** Opening Records for processing block **
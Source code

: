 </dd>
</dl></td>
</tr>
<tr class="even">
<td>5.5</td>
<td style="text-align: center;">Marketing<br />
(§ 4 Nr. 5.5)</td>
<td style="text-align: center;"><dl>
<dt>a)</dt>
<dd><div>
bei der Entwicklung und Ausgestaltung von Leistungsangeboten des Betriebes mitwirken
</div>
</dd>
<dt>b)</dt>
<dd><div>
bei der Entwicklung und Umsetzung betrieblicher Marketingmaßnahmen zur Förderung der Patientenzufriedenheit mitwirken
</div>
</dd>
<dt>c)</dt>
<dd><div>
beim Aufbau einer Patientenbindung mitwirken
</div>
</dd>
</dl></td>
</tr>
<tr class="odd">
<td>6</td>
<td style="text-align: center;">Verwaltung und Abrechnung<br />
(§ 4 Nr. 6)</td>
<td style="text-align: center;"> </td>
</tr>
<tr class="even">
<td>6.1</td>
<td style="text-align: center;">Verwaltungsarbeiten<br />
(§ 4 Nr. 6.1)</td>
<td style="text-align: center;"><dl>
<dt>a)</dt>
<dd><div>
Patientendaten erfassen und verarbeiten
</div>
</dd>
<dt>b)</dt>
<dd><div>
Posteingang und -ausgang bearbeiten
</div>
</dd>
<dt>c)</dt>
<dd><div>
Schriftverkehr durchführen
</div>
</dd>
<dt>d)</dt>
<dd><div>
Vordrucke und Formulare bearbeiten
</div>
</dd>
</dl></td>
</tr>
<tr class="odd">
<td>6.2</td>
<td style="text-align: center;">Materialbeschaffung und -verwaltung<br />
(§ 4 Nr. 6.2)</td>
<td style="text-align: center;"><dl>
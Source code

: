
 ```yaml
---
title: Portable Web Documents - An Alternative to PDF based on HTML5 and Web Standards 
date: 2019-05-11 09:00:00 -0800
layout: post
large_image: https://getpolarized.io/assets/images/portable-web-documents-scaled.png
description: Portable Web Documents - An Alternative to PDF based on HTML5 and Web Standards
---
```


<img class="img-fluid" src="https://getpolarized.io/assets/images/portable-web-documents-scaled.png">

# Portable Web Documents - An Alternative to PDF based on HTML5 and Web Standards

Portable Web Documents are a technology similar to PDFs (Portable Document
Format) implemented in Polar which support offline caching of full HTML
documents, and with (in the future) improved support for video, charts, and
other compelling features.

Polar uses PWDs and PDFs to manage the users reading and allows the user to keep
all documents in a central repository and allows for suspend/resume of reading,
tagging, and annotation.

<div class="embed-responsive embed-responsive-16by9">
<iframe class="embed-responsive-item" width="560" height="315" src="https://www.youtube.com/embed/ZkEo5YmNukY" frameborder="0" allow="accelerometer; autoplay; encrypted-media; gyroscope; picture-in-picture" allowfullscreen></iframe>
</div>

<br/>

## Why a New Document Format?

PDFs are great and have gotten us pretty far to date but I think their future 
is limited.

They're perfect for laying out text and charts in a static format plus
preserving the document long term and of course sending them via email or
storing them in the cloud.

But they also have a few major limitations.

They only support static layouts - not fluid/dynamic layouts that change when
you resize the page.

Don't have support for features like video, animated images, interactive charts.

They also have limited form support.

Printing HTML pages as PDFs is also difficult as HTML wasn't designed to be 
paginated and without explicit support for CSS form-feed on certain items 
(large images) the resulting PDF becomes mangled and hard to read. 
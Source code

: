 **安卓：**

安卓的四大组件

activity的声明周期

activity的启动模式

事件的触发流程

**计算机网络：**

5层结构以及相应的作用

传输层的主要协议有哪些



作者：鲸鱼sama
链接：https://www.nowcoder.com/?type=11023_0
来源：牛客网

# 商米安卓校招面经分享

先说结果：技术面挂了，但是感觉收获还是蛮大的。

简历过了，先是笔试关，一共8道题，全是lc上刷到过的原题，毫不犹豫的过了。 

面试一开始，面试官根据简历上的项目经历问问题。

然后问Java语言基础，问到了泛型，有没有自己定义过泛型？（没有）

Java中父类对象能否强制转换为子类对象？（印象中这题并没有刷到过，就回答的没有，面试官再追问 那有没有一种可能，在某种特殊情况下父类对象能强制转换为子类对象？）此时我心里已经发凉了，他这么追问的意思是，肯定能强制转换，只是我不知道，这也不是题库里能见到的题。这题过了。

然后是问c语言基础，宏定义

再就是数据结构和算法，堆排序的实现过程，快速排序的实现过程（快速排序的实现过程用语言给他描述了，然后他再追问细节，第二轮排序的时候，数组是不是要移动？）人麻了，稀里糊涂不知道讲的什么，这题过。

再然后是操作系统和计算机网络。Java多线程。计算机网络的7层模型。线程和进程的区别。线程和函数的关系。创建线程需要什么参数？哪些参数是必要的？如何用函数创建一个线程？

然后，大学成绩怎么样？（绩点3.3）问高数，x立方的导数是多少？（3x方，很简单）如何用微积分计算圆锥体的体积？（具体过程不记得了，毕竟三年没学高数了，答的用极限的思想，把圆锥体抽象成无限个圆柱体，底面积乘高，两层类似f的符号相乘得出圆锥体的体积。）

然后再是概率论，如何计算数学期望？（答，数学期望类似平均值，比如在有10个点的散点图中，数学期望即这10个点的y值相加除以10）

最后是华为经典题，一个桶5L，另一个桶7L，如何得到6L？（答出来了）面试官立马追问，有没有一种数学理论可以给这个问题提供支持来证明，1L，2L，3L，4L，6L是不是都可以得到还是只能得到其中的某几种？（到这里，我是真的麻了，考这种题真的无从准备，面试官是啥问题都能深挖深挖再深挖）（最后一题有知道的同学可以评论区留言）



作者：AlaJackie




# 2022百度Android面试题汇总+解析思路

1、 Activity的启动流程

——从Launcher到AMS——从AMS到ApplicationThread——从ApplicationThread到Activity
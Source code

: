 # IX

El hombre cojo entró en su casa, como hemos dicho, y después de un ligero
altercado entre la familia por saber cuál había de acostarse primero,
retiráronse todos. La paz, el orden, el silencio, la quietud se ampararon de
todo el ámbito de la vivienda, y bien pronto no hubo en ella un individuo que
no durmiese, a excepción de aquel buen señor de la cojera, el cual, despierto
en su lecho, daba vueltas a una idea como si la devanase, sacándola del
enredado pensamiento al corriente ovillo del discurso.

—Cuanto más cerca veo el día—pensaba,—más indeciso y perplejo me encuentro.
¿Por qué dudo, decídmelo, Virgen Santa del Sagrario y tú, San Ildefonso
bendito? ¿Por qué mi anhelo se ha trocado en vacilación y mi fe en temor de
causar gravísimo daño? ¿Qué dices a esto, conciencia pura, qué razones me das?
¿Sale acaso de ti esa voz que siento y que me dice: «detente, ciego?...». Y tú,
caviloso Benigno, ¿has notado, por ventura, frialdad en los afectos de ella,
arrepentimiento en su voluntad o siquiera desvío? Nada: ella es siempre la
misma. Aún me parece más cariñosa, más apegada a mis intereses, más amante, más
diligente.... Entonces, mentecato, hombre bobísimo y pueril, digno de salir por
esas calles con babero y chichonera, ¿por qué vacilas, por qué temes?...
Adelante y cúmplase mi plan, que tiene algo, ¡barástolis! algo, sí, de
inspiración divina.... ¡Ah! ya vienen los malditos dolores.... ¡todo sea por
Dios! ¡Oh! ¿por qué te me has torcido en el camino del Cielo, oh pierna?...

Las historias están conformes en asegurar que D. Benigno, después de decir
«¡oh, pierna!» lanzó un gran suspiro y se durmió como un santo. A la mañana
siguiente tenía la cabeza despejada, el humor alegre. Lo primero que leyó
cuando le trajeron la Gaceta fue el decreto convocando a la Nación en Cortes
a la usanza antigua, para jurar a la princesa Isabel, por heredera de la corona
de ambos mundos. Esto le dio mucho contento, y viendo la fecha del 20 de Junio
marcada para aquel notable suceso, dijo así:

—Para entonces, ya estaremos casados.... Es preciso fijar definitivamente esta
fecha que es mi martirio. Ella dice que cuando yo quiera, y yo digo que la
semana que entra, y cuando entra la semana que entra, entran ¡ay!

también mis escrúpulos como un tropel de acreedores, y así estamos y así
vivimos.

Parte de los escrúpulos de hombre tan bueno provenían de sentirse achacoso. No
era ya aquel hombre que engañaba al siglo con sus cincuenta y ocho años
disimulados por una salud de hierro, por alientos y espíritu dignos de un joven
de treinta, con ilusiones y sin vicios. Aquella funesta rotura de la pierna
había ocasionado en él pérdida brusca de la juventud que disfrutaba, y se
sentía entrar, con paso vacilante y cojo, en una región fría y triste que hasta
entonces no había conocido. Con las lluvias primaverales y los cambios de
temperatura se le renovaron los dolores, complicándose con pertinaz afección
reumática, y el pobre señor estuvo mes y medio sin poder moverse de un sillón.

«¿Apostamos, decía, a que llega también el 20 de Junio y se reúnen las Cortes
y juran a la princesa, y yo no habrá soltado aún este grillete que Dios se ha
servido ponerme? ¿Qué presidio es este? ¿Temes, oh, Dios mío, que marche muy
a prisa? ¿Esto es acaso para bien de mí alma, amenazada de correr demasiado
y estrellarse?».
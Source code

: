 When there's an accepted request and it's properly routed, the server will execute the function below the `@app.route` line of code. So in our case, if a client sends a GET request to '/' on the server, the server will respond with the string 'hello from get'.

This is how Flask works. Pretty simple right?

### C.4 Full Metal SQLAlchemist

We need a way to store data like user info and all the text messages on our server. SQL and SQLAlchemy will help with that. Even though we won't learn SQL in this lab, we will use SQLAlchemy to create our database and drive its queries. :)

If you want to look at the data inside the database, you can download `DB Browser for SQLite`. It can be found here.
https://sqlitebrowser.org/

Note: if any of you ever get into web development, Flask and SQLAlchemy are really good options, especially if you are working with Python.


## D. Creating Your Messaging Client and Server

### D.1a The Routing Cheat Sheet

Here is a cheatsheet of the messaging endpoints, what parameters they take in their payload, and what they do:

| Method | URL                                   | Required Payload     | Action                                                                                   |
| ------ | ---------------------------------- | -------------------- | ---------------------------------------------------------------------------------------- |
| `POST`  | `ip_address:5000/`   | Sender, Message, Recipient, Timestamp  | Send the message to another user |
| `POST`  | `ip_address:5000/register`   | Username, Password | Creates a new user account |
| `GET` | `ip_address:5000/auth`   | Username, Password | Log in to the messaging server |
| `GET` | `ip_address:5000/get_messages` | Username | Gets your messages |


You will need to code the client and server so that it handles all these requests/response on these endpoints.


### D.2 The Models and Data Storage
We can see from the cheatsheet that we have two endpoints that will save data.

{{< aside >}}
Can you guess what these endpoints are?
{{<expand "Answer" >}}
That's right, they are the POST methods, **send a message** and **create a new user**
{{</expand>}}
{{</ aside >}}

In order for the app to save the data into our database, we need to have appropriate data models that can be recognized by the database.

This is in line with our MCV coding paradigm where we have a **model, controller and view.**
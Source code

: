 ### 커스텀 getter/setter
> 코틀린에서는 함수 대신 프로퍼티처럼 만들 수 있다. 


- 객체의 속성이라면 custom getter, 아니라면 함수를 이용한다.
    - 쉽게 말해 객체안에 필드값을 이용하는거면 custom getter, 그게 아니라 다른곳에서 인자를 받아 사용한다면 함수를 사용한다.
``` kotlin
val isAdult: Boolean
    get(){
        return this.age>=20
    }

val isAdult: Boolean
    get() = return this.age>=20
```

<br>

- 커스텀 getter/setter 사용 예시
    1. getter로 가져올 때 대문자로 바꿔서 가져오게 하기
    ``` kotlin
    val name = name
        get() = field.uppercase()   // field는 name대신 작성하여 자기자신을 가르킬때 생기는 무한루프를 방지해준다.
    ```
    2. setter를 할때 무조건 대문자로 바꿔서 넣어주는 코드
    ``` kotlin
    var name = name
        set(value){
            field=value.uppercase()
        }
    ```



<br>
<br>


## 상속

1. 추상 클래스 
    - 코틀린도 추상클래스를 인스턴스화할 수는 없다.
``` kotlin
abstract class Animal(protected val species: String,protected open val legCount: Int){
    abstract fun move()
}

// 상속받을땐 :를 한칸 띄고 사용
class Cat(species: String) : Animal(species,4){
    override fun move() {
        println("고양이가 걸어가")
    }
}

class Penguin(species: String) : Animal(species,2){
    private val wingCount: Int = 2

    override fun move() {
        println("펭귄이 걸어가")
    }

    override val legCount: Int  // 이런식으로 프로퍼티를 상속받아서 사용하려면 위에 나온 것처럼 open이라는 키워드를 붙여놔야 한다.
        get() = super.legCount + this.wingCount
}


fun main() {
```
** Closing Records for processing block **
=== Requirement ===
Please retype exactly the line containing "We can see from" and each line after it to the end of the records, and nothing more.

=== Output of the exercise ===
We can see from the cheatsheet that we have two endpoints that will save data.

{{< aside >}}
Can you guess what these endpoints are?
{{<expand "Answer" >}}
That's right, they are the POST methods, **send a message** and **create a new user**
{{</expand>}}
{{</ aside >}}

In order for the app to save the data into our database, we need to have appropriate data models that can be recognized by the database.

This is in line with our MCV coding paradigm where we have a **model, controller and view.**
Source code

: ### 커스텀 getter/setter
> 코틀린에서는 함수 대신 프로퍼티처럼 만들 수 있다. 


- 객체의 속성이라면 custom getter, 아니라면 함수를 이용한다.
    - 쉽게 말해 객체안에 필드값을 이용하는거면 custom getter, 그게 아니라 다른곳에서 인자를 받아 사용한다면 함수를 사용한다.
``` kotlin
val isAdult: Boolean
    get(){
        return this.age>=20
    }

val isAdult: Boolean
    get() = return this.age>=20
```

<br>

- 커스텀 getter/setter 사용 예시
    1. getter로 가져올 때 대문자로 바꿔서 가져오게 하기
    ``` kotlin
    val name = name
        get() = field.uppercase()   // field는 name대신 작성하여 자기자신을 가르킬때 생기는 무한루프를 방지해준다.
    ```
    2. setter를 할때 무조건 대문자로 바꿔서 넣어주는 코드
    ``` kotlin
    var name = name
        set(value){
            field=value.uppercase()
        }
    ```



<br>
<br>


## 상속

1. 추상 클래스 
    - 코틀린도 추상클래스를 인스턴스화할 수는 없다.
``` kotlin
abstract class Animal(protected val species: String,protected open val legCount: Int){
    abstract fun move()
}

// 상속받을땐 :를 한칸 띄고 사용
class Cat(species: String) : Animal(species,4){
    override fun move() {
        println("고양이가 걸어가")
    }
}

class Penguin(species: String) : Animal(species,2){
    private val wingCount: Int = 2

    override fun move() {
        println("펭귄이 걸어가")
    }

    override val legCount: Int  // 이런식으로 프로퍼티를 상속받아서 사용하려면 위에 나온 것처럼 open이라는 키워드를 붙여놔야 한다.
        get() = super.legCount + this.wingCount
}


fun main() {
```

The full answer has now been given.